WindowsPath('e:/backup Asus G15 27_10_2021/Colegio de Mates Bourbaki/DLA2501 - Deep Learning Avanzado/Flood forecasting')

In [5]:
# En caso sea en google Colab
# from google.colab import drive
# drive.mount('/content/drive')

# Load Tensors

In [None]:
X_gts_train, Y_train, X_gts_miss_train, X_ctry_lvl_train = joblib.load(el_path_main / '2. Datos/Processed data/TRAIN_data.pkl')
# X_gts_oot, Y_oot, X_gts_miss_oot, X_ctry_lvl_oot = joblib.load(el_path_main / '2. Datos/Processed data/OOT_data.pkl')

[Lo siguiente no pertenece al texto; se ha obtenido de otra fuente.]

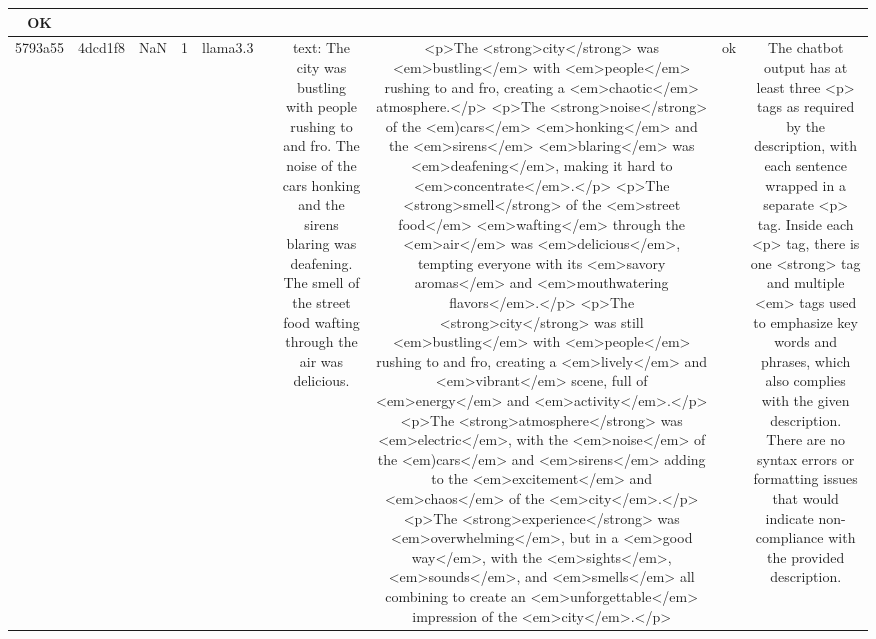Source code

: \begin{table}[h!]
\begin{tabular}{|c|c|c|c|c|c|c|c|c|c|}
OK\\
\hline
5793a55 & 4dcd1f8 & NaN & 1 & llama3.3 &  & text: The city was bustling with people rushing to and fro. The noise of the cars honking and the sirens blaring was deafening. The smell of the street food wafting through the air was delicious. & <p>The <strong>city</strong> was <em>bustling</em> with <em>people</em> rushing to and fro, creating a <em>chaotic</em> atmosphere.</p>
<p>The <strong>noise</strong> of the <em)cars</em> <em>honking</em> and the <em>sirens</em> <em>blaring</em> was <em>deafening</em>, making it hard to <em>concentrate</em>.</p>
<p>The <strong>smell</strong> of the <em>street food</em> <em>wafting</em> through the <em>air</em> was <em>delicious</em>, tempting everyone with its <em>savory aromas</em> and <em>mouthwatering flavors</em>.</p>
<p>The <strong>city</strong> was still <em>bustling</em> with <em>people</em> rushing to and fro, creating a <em>lively</em> and <em>vibrant</em> scene, full of <em>energy</em> and <em>activity</em>.</p>
<p>The <strong>atmosphere</strong> was <em>electric</em>, with the <em>noise</em> of the <em)cars</em> and <em>sirens</em> adding to the <em>excitement</em> and <em>chaos</em> of the <em>city</em>.</p>
<p>The <strong>experience</strong> was <em>overwhelming</em>, but in a <em>good way</em>, with the <em>sights</em>, <em>sounds</em>, and <em>smells</em> all combining to create an <em>unforgettable</em> impression of the <em>city</em>.</p> & ok & The chatbot output has at least three <p> tags as required by the description, with each sentence wrapped in a separate <p> tag. Inside each <p> tag, there is one <strong> tag and multiple <em> tags used to emphasize key words and phrases, which also complies with the given description. There are no syntax errors or formatting issues that would indicate non-compliance with the provided description.


\end{tabular}
\end{table}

# El orden de los inputs en X_gts_train es:
# ['cld', 'dtr', 'frs', 'pet', 'pre', 'tmn', 'tmp', 'tmx', 'vap', 'wet']

In [6]:
# Reducimos el tamaño del dataset para que pueda ser ejecutado en local
desde_index = 700
X_gts_train = X_gts_train[desde_index:,:]
Y_train = Y_train[desde_index:,:]
X_gts_miss_train = X_gts_miss_train[desde_index:,:]
X_ctry_lvl_train = X_ctry_lvl_train[desde_index:,:]

In [7]:
# X_gts_train.shape, Y_train.shape, X_gts_miss_oot.shape, X_ctry_lvl_oot.shape
X_gts_train.shape, Y_train.shape, X_gts_miss_train.shape, X_ctry_lvl_train.shape

((477, 10, 96, 36, 28), (477, 12, 36, 28), (477, 10, 96, 36, 28), (477, 180))

In [8]:
def format_Y(Y):
    """
    Formatea Y para que sea un array de numpy con la forma (n_samples, n_classes)
    """
    Y = np.array(Y)
    Y = to_categorical(Y, num_classes=2)
    return Y

In [9]:
Y_train_f = format_Y(Y_train)
# Y_oot_f = format_Y(Y_oot)

In [10]:
X_gts_train.shape, Y_train.shape, X_gts_miss_train.shape, X_ctry_lvl_train.shape

((477, 10, 96, 36, 28), (477, 12, 36, 28), (477, 10, 96, 36, 28), (477, 180))

In [11]:
def gen_X_gts_for_model(X_gts, X_gts_miss):
    n_vars = X_gts.shape[1]
    lista_array = []
    for var in range(n_vars):
        X_tmp      = np.expand_dims(X_gts[:, var, :], -1)
        X_tmp_miss = np.expand_dims(X_gts_miss[:, var, :], -1)
        X = np.concat((X_tmp, X_tmp_miss), axis=-1)
        lista_array.append(X)
    return lista_array

In [12]:
# la_lista_de_arrays_oot = gen_X_gts_for_model(X_gts_oot, X_gts_miss_oot)
la_lista_de_arrays_train = gen_X_gts_for_model(X_gts_train, X_gts_miss_train)

In [13]:
la_lista_de_arrays_train[0].shape

(477, 96, 36, 28, 2)

# Version Simple

In [None]:
n_vars_from_gts = X_gts_train.shape[1] # N of variables from GTS
n_times_for_lstm = X_gts_train.shape[2] # N of time steps usted for LSTM
n_lats = X_gts_train.shape[3] # N of latitudes
n_lons = X_gts_train.shape[4] # N of longitudes
vars_ctry_lvl = X_ctry_lvl_train.shape[1] # N of variables from country level data
n_codmes_fcast = Y_train.shape[1] # N of codmes for forecast

# Set of parameters that will be tunned
recurrent_dropout = 0.2
dropout = 0.2   
n_filters = 2
kernel_size = 3
include_miss_layer = True
dims_nn_ctry_lvl_tmp = [16] # La longitud de esta lista indica la cantidad de capas -1 (colcoar lista vacía para que sea de tamaño 1), los valores dentro indican el tamaño de la capa

# Set of parameters that are based on the previous ones
n_channels_conv_lstm = 2 if include_miss_layer else 1
dims_nn_ctry_lvl = dims_nn_ctry_lvl_tmp+[n_lats*n_lons*n_channels_conv_lstm] # La longitud de esta lista indica la cantidad de capas, los valores dentro indican el tamaño de la capa

In [15]:
def repeat_latent(x):
    return tf.repeat(x, repeats=n_codmes_fcast, axis=1)  # Repeat along time axis

In [16]:
mi_inp_gts = Input(shape=(n_times_for_lstm, n_lats, n_lons, n_channels_conv_lstm, ), name=f'input_gts')
mi_inp_ctry = Input(shape=(vars_ctry_lvl, ), name=f'input_ctry')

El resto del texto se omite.